Adam Levine-Weinberg posts (30 October) on Motley Fool HERE 
The Supposedly Nefarious Story of Intrigue Behind the American Airlines-US Airways Merger
Three years after the American Airlines-US Airways merger was approved, it's hard to look back and claim the deal hurt competition. Yet that's just what one recent piece of investigative journalism did.
The article also concludes that the merger has had the negative effects originally predicted by the DOJ, most notably, tacit (or even active) collusion between the airlines to restrict capacity and drive up fares.
The truth is quite different, though. While American Airlines and US Airways certainly lobbied on behalf of the deal, they also made significant concessions to address the DOJ's concerns….
… In November 2013, when the DOJ decided to settle the antitrust case, you could at least make a plausible argument that the merger would make it too easy for the big airlines to tacitly collude. Executives at American, Delta, United, and even Southwest have all talked about the industry's commitment to capacity discipline (i.e., slow enough growth that fares stay high).
After two years of declining airfares, it's pretty clear that airlines don't have much pricing power and aren't colluding to drive up prices. …
… This is a textbook example of Adam Smith's "invisible hand" at work.
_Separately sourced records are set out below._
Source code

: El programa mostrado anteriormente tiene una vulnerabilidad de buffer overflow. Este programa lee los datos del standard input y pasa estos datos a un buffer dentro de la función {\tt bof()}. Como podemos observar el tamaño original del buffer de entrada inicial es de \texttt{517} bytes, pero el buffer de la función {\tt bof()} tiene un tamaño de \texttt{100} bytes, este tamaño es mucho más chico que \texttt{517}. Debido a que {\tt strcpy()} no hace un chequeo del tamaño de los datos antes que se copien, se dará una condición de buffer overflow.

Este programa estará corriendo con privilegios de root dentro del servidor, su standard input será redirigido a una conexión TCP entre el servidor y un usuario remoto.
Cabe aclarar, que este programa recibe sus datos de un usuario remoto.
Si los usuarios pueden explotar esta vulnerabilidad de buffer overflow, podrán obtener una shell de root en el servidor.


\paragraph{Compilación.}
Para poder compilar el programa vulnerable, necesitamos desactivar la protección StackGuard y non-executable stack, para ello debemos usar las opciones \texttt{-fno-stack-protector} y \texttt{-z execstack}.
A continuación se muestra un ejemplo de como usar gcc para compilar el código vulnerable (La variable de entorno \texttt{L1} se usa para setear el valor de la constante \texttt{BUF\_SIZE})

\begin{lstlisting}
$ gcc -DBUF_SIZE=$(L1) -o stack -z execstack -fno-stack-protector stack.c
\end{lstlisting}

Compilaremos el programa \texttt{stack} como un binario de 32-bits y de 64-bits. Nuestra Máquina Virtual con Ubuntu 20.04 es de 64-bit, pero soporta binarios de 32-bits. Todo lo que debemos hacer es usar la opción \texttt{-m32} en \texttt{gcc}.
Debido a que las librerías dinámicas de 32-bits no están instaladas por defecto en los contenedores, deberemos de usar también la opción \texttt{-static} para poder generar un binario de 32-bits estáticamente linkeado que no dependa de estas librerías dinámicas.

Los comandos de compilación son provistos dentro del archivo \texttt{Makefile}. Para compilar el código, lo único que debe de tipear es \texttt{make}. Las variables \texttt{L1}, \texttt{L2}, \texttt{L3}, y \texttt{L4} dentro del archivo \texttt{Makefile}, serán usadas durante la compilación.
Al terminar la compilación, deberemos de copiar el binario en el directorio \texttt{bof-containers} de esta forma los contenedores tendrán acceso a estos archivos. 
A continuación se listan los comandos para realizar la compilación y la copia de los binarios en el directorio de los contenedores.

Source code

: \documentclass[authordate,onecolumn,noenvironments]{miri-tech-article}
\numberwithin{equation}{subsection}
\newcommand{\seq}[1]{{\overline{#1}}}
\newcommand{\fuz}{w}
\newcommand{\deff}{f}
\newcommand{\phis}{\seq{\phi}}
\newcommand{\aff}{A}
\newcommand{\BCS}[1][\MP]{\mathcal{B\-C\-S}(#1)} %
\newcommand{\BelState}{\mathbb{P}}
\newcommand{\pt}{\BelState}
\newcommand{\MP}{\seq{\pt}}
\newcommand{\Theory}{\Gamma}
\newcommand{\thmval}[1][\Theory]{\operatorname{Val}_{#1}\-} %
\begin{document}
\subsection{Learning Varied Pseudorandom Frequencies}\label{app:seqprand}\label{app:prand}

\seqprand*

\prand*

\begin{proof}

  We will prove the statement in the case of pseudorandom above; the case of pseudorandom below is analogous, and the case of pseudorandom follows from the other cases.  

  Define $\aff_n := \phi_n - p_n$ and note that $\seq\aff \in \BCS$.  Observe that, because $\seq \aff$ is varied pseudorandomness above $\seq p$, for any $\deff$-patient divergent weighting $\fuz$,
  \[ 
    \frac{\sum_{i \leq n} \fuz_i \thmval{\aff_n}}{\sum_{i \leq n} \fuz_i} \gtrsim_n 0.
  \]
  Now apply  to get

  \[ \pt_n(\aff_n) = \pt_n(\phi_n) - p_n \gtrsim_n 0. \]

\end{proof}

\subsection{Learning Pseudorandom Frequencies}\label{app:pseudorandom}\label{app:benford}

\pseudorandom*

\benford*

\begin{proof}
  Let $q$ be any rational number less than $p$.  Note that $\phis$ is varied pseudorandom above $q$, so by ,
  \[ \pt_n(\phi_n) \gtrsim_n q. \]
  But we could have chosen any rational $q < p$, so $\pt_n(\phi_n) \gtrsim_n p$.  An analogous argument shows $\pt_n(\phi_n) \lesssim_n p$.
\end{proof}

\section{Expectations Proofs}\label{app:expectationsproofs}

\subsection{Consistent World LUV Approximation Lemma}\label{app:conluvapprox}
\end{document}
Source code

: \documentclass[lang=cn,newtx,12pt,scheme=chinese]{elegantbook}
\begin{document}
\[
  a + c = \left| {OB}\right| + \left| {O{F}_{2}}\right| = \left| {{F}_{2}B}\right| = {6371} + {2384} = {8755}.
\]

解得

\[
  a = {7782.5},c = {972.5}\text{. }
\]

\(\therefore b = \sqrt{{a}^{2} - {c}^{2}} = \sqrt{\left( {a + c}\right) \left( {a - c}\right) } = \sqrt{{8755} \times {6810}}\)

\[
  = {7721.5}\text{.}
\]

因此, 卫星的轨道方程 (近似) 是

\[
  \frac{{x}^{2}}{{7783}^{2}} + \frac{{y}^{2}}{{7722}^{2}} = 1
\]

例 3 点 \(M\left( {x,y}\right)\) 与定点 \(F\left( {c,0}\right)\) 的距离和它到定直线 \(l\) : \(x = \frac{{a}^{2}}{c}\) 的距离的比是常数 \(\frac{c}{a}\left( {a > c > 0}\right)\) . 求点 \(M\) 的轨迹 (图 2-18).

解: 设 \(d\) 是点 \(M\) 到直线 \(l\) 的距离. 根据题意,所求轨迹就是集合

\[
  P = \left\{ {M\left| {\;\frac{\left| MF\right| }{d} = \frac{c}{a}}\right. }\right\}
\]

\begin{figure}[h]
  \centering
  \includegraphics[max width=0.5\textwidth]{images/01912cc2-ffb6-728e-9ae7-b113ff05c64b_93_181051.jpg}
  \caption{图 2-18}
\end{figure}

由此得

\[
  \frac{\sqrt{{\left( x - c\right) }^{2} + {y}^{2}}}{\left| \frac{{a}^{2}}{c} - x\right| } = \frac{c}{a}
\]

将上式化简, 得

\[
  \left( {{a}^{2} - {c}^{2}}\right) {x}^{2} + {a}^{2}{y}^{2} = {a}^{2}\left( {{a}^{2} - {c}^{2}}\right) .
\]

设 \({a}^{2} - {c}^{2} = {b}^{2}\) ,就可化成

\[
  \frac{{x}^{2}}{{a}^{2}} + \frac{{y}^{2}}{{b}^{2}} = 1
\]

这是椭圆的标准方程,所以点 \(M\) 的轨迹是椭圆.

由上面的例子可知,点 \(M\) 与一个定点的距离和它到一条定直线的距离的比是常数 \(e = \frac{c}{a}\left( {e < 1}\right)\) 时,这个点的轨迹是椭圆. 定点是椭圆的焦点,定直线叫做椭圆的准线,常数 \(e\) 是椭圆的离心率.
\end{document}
Airline executives all wanted to keep fares high -- yet in their efforts to maximize their earnings, they ended up driving fares lower, helping consumers.”
Very Interesting article about how markets work. Some participants may want to raise VISIBLE prices by expensive mergers of the big players and act accordingly. Other participants for other reasons may want a major component price in aviation - VISIBLE fuel costs - to fall for disconnected reasons - a major player (Saudi Arabia) in the quasi-monopoly called OPEC - decides to raise output that lowers VISIBLE prices of oil - and is so influential that VISIBLE prices do fall. 
What then does the ao-called, mythical metaphor of “an invisible hand”, falsely attributed to the wholly innocent Adam Smith (1723-90), have to do with this explainable phenomenon?
Answers: Nothing!

There is nothing invisible in visible prices. That is how markets work, through VISIBLE prices. They cannot work without them.